In [88]:
import os
import glob
import pickle
import time
from math import log2
from itertools import cycle, product
from collections import defaultdict

import numpy as np
import pandas as pd
import matplotlib.pyplot as plt
import seaborn as sns
from matplotlib.colors import LogNorm
%matplotlib inline

# Settings

In [99]:
# Data logs root directory
LOG_DIR = "logs_fine"

# Loss function: either "logistic" regression, or "nonlinear" least squares
LOSSES = ("logistic", "nonlinear")
LOSS = "logistic"
# Adjust logdir
LOG_DIR = os.path.join(LOG_DIR, LOSS)

# The following should be the same as the one used in run_experiment.py
DATASETS = ("a9a", "a9a(-3,3)", "rcv1", "rcv1(-3,3)")
OPTIMIZERS = ("SARAH",)
T = 100  # Use 2xT used in run_experiment.py

# These are the metrics collected in the data logs
METRICS = ("loss", "gradnorm", "error")
METRIC = "error"  # choose metric

# These are aggregators for comparing multi-seed runs
AGGS = ("mean", "median")
AGG = "mean"  # choose aggregator

# Downsample this number of effective passes by averaging them
AVG_DOWNSAMPLE = 5

# These are the logs columns: effective passes + metrics
LOG_COLS = ["ep"] + list(METRICS)

# These are the hyperparameters of interest
ARG_COLS = ["lr", "alpha", "beta2"]

# Plots will be generated for this hyperparams/args setting.
# 'corrupt' should be the scale/suffix of the dataset as a string or 'none'.
FILTER_ARGS = {}
SETTINGS_STR = f"loss={LOSS},metric={METRIC}{',' if len(FILTER_ARGS) > 0 else ''}" + \
               ",".join(f"{k}={v}" for k,v in FILTER_ARGS.items())

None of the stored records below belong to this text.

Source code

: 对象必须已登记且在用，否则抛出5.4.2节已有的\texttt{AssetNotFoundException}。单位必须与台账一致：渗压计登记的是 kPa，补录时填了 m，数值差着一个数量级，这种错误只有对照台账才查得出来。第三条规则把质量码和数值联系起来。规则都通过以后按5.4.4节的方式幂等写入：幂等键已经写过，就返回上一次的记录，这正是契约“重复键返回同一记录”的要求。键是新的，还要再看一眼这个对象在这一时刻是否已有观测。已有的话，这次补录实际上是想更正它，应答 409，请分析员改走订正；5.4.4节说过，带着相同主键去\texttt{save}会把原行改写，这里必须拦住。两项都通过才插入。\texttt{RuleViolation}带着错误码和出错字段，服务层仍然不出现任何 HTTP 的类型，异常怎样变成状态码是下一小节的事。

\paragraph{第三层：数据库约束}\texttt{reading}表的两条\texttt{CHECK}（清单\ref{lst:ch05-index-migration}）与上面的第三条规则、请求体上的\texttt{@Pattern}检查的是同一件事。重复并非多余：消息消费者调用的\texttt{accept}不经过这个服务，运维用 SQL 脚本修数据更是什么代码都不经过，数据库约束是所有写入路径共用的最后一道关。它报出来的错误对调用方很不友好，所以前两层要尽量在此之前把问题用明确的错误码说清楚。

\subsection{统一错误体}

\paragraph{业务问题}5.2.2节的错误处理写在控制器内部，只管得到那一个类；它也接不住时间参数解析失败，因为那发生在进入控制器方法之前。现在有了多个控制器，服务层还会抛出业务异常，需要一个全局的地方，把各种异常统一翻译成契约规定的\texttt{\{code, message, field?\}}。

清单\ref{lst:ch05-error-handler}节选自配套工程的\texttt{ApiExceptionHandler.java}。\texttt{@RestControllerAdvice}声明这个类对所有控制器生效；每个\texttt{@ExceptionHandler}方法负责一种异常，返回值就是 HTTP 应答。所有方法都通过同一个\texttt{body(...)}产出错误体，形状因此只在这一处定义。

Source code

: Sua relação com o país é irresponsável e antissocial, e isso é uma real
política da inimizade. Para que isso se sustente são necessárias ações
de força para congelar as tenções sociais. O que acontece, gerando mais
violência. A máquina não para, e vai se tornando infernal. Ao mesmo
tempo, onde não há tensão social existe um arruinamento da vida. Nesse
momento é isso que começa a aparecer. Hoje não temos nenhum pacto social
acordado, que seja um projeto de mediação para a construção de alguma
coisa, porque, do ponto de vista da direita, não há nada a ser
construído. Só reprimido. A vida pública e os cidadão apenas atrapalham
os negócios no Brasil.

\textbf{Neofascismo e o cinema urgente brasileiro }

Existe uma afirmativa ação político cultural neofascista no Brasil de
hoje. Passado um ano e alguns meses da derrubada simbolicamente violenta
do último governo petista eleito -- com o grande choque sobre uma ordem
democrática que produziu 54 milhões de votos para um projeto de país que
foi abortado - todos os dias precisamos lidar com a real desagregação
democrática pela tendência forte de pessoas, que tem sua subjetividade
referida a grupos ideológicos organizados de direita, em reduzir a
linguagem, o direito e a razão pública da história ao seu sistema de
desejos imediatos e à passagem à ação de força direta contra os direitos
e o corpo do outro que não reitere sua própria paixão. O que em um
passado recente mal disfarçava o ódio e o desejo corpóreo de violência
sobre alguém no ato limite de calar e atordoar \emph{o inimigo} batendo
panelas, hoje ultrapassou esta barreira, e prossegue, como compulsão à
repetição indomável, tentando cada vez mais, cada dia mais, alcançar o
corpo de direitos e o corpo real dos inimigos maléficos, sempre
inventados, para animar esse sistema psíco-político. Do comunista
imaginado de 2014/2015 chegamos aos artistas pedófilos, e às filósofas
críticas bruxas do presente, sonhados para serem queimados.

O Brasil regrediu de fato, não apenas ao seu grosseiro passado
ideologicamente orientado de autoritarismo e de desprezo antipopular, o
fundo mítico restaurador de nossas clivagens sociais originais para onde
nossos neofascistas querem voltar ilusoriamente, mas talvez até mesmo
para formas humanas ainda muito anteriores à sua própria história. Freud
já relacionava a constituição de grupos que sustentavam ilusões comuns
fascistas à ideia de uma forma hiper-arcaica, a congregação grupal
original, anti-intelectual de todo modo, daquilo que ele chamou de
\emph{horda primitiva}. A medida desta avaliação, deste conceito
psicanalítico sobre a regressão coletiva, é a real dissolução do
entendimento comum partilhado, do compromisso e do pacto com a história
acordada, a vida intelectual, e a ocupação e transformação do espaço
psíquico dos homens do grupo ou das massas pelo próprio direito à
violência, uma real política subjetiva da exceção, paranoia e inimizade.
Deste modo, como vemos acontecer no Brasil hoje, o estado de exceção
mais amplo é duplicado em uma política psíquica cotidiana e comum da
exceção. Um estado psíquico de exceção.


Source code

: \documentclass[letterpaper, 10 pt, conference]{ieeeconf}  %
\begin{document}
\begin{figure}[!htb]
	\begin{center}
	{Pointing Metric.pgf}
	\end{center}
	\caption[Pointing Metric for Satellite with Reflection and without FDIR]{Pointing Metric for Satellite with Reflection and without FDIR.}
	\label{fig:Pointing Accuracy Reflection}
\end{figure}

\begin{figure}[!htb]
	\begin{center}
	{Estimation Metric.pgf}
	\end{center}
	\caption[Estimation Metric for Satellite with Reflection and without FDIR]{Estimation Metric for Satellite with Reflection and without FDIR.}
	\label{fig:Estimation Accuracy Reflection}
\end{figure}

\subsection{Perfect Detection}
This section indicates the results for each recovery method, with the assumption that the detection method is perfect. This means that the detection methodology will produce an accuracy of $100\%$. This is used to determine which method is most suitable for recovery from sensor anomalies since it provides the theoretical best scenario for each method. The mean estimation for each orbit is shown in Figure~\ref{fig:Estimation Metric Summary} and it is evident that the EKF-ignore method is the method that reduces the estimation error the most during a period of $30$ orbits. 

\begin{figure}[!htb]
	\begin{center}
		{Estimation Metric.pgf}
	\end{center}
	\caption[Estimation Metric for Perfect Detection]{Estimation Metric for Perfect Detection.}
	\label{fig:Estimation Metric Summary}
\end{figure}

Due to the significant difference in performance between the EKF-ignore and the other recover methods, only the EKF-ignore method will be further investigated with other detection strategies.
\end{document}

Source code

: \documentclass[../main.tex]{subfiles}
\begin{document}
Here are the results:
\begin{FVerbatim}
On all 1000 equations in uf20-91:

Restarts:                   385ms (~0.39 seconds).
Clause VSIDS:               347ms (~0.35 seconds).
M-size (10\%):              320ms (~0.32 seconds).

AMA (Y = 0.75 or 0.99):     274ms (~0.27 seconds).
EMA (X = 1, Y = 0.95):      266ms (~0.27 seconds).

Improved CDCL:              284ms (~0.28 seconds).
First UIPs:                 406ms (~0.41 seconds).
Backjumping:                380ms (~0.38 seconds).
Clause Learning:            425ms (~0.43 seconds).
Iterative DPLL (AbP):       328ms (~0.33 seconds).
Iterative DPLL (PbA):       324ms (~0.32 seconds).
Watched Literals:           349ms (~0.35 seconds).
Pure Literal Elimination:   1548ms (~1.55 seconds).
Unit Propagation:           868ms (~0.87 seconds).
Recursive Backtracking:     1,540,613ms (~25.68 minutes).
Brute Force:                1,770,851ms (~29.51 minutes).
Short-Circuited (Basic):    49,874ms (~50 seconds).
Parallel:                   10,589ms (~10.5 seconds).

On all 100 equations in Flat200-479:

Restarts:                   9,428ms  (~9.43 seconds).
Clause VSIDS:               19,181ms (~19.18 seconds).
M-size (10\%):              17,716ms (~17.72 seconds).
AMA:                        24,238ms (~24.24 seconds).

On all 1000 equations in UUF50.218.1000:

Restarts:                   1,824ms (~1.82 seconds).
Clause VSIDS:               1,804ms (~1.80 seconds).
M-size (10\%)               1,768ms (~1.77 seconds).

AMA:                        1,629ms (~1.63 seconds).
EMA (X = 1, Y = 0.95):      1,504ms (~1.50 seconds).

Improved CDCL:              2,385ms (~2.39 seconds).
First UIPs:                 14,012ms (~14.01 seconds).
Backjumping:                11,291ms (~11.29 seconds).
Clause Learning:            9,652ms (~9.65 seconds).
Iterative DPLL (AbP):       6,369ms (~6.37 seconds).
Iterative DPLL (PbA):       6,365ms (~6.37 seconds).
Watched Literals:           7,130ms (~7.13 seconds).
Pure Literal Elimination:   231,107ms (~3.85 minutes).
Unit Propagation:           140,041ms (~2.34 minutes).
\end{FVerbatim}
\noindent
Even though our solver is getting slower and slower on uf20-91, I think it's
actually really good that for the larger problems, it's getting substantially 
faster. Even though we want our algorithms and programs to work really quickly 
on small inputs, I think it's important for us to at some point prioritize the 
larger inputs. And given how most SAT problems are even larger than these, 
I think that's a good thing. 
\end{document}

# Ignore all runs containing 'any' of these hyperparams.
IGNORE_ARGS = {}#{"beta2": [None]}

# Force remove log files that are empty
FORCE_REMOVE_EMPTY_DATA = False

### Utility functions for loading data

In [90]:
def ignore(args_dict):
    return any(args_dict[arg] in IGNORE_ARGS[arg]
               for arg in IGNORE_ARGS.keys() if arg in args_dict)


def loaddata(fname):
    with open(fname, 'rb') as f:
        data = pickle.load(f)
    return data


def contain_dict(dict1, dict2):
    return all(dict1[k] == v for k, v in dict2.items() if k in dict1)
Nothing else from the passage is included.